Preclinical Biomarker Discovery Platform for Cancer Vaccines

Q: What is the difference between predictive and dynamic biomarkers in your platform?

Predictive biomarkers (e.g., somatic mutations) are identified at baseline to guide vaccine design and stratify responders. Dynamic biomarkers (e.g., vaccine-induced T-cell expansion) are monitored during therapy to assess immune activation and predict efficacy.

Q: Can you perform neoantigen identification in tumor models with low mutation burden?

Yes, our Vax-Genomics platform utilizes deep RNA-seq to identify non-canonical neoantigens and fusion-derived targets, expanding the marker landscape for 'cold' tumors.

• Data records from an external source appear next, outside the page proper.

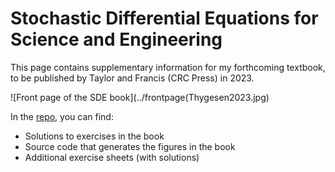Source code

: # Stochastic Differential Equations for Science and Engineering

This page contains supplementary information for my forthcoming textbook, to be published by Taylor and Francis (CRC Press) in 2023.

![Front page of the SDE book](../frontpage(Thygesen2023.jpg)

In the 	[repo](https://www.github.com/Uffe-H-Thygesen/SDEbook), you can find:

* Solutions to exercises in the book
* Source code that generates the figures in the book
* Additional exercise sheets (with solutions)
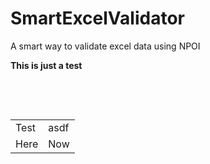 # SmartExcelValidator
A smart way to validate excel data using NPOI


<p><b>This is just a test</b></p><p><b><br></b></p><p><b><br></b></p><table class="table table-bordered"><tbody><tr><td>Test</td><td>asdf</td></tr><tr><td>Here</td><td>Now</td></tr></tbody></table><p><b><br></b></p>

Q: How do you validate the functionality of the induced T-cell biomarkers?

We utilize multi-functional flow cytometry and Fluorospot to assess polyfunctionality (IFN-γ, TNF-α, and IL-2 simultaneously), which is a proven surrogate marker for vaccine protection.

Q: Do you offer biomarker discovery services for combination immunotherapies?

Yes, our platform identifies synergistic biomarkers, such as checkpoint upregulation post-vaccination, to guide the rational selection of effective combination partners like ICIs.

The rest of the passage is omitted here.